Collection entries

══════════════════════════════

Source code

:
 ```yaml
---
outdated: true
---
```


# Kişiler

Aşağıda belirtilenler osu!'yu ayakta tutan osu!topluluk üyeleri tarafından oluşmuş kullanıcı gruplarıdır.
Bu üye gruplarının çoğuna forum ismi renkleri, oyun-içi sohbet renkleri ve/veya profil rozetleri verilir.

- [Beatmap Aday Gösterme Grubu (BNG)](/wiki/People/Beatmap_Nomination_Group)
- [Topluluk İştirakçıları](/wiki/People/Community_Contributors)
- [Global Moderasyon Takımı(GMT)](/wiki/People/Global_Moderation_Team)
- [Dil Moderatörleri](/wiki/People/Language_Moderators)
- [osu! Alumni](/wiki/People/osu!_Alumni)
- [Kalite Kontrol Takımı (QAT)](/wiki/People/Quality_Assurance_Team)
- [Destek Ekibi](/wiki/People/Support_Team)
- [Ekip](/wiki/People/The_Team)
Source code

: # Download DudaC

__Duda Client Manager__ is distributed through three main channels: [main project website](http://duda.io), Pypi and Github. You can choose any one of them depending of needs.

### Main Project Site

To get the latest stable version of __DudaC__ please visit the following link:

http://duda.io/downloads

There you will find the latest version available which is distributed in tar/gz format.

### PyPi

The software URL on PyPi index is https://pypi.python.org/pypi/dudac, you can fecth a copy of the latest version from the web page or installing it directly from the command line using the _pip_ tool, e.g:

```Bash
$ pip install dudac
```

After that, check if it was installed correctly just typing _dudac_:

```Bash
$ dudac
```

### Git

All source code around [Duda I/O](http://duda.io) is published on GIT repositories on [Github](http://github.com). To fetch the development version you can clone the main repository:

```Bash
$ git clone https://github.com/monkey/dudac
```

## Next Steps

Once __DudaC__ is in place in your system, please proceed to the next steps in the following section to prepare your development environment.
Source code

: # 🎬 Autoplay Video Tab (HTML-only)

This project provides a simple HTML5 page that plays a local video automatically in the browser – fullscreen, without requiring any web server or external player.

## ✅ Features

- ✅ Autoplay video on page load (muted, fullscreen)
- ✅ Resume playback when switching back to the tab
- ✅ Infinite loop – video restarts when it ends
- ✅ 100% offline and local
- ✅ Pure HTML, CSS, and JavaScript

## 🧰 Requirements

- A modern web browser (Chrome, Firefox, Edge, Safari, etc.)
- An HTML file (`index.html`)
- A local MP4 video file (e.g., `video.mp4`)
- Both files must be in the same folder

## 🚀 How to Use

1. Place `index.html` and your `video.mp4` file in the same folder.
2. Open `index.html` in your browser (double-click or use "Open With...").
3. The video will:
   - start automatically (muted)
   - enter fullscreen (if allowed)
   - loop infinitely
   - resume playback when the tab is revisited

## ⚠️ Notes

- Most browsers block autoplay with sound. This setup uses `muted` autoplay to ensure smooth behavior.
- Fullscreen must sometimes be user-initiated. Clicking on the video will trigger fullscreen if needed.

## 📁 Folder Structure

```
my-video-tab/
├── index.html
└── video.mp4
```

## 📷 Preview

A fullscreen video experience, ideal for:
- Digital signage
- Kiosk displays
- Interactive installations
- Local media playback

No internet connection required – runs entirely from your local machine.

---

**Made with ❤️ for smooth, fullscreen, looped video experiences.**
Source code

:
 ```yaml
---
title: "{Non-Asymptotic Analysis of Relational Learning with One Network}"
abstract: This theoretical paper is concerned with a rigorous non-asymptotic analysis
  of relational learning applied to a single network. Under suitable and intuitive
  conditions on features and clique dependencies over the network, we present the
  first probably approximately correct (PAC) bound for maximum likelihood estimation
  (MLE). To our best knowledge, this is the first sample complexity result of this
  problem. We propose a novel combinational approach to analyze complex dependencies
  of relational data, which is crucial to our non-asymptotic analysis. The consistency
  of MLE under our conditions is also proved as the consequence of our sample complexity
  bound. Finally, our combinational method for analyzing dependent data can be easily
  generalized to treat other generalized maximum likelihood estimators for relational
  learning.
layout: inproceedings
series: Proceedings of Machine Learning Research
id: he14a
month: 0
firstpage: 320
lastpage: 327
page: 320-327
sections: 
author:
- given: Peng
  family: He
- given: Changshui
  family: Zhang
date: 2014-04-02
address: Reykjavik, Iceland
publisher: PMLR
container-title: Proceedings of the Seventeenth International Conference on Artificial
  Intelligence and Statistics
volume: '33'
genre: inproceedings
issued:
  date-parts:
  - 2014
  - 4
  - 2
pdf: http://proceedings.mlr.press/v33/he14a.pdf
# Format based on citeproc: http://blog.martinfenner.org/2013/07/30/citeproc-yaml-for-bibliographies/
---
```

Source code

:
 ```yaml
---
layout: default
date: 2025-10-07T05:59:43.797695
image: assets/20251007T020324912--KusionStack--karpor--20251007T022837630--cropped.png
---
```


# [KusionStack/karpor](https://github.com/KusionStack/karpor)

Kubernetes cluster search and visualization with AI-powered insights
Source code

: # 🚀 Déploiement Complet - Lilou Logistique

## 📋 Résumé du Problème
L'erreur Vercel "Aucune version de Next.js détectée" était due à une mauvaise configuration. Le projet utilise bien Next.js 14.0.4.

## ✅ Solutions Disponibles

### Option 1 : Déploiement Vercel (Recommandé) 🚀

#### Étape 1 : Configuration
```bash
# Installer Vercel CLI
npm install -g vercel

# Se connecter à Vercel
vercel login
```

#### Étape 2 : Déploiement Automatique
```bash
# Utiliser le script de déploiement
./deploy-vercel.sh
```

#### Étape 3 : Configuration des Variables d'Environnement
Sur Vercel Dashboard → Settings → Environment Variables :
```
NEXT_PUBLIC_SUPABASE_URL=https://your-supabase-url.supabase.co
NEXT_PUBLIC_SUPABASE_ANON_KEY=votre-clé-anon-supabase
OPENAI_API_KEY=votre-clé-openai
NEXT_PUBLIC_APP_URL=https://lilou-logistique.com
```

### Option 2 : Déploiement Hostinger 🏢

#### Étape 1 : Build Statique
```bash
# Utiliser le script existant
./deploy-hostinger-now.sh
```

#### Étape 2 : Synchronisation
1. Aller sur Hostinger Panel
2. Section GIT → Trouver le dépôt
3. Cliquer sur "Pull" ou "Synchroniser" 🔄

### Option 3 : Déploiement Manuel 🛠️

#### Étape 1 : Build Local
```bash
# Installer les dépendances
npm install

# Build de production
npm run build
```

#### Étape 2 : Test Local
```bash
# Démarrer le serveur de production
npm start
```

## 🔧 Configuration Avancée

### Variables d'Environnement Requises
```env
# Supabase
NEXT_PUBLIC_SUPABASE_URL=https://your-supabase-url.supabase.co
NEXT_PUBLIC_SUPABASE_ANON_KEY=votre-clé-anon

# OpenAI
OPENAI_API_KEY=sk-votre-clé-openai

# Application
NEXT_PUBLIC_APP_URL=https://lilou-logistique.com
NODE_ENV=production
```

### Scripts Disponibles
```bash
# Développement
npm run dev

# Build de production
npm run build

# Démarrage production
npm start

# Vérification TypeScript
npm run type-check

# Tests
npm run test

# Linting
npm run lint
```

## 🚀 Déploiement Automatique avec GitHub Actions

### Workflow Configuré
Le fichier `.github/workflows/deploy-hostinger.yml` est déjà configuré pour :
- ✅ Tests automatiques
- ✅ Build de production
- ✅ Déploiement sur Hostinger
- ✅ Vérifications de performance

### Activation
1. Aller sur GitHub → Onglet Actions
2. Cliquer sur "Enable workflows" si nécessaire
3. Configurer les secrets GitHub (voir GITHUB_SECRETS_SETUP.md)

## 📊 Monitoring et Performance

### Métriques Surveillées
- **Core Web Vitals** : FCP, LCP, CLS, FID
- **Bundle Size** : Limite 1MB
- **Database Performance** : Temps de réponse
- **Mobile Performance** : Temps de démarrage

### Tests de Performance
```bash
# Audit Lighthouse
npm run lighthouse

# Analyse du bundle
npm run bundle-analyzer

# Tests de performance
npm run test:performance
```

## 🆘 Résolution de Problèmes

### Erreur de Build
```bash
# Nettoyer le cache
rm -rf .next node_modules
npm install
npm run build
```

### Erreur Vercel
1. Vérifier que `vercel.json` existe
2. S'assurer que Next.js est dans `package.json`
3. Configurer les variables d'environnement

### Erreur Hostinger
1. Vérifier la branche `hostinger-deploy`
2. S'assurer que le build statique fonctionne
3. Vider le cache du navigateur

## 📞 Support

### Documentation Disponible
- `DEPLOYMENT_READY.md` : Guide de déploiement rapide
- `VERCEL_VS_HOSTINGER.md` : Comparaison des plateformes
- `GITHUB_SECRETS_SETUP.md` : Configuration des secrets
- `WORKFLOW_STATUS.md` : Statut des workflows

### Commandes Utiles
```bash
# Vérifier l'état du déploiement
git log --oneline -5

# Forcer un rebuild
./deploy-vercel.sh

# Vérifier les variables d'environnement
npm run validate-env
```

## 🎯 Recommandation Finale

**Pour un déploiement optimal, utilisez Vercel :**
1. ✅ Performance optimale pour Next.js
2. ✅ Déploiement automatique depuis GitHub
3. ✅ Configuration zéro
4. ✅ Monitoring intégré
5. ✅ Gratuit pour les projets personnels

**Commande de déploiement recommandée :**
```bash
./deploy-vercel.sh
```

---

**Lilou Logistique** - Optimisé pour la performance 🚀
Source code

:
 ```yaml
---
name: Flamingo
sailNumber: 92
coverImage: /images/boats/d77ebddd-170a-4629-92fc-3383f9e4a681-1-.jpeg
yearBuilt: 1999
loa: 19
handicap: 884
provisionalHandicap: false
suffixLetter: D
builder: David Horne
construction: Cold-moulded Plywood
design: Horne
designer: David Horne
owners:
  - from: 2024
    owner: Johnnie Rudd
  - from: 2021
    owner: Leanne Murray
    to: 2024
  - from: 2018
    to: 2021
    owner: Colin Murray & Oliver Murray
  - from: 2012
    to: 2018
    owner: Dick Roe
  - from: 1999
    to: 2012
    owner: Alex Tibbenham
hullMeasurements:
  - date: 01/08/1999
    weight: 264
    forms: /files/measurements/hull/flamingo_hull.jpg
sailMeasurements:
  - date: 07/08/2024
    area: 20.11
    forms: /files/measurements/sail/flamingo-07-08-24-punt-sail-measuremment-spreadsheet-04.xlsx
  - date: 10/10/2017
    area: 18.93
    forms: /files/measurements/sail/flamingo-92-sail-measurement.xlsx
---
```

══════════════════════════════

Problem to solve
Please return the lines above that run from the line containing "### Option 3 : Déploiement Manuel 🛠️" to the line containing "2. Cliquer sur", inclusive, exactly and with no other lines.

Written answer
### Option 3 : Déploiement Manuel 🛠️

#### Étape 1 : Build Local
```bash
# Installer les dépendances
npm install

# Build de production
npm run build
```

#### Étape 2 : Test Local
```bash
# Démarrer le serveur de production
npm start
```

## 🔧 Configuration Avancée

### Variables d'Environnement Requises
```env
# Supabase
NEXT_PUBLIC_SUPABASE_URL=https://your-supabase-url.supabase.co
NEXT_PUBLIC_SUPABASE_ANON_KEY=votre-clé-anon

# OpenAI
OPENAI_API_KEY=sk-votre-clé-openai

# Application
NEXT_PUBLIC_APP_URL=https://lilou-logistique.com
NODE_ENV=production
```

### Scripts Disponibles
```bash
# Développement
npm run dev

# Build de production
npm run build

# Démarrage production
npm start

# Vérification TypeScript
npm run type-check

# Tests
npm run test

# Linting
npm run lint
```

## 🚀 Déploiement Automatique avec GitHub Actions

### Workflow Configuré
Le fichier `.github/workflows/deploy-hostinger.yml` est déjà configuré pour :
- ✅ Tests automatiques
- ✅ Build de production
- ✅ Déploiement sur Hostinger
- ✅ Vérifications de performance

### Activation
1. Aller sur GitHub → Onglet Actions
2. Cliquer sur "Enable workflows" si nécessaire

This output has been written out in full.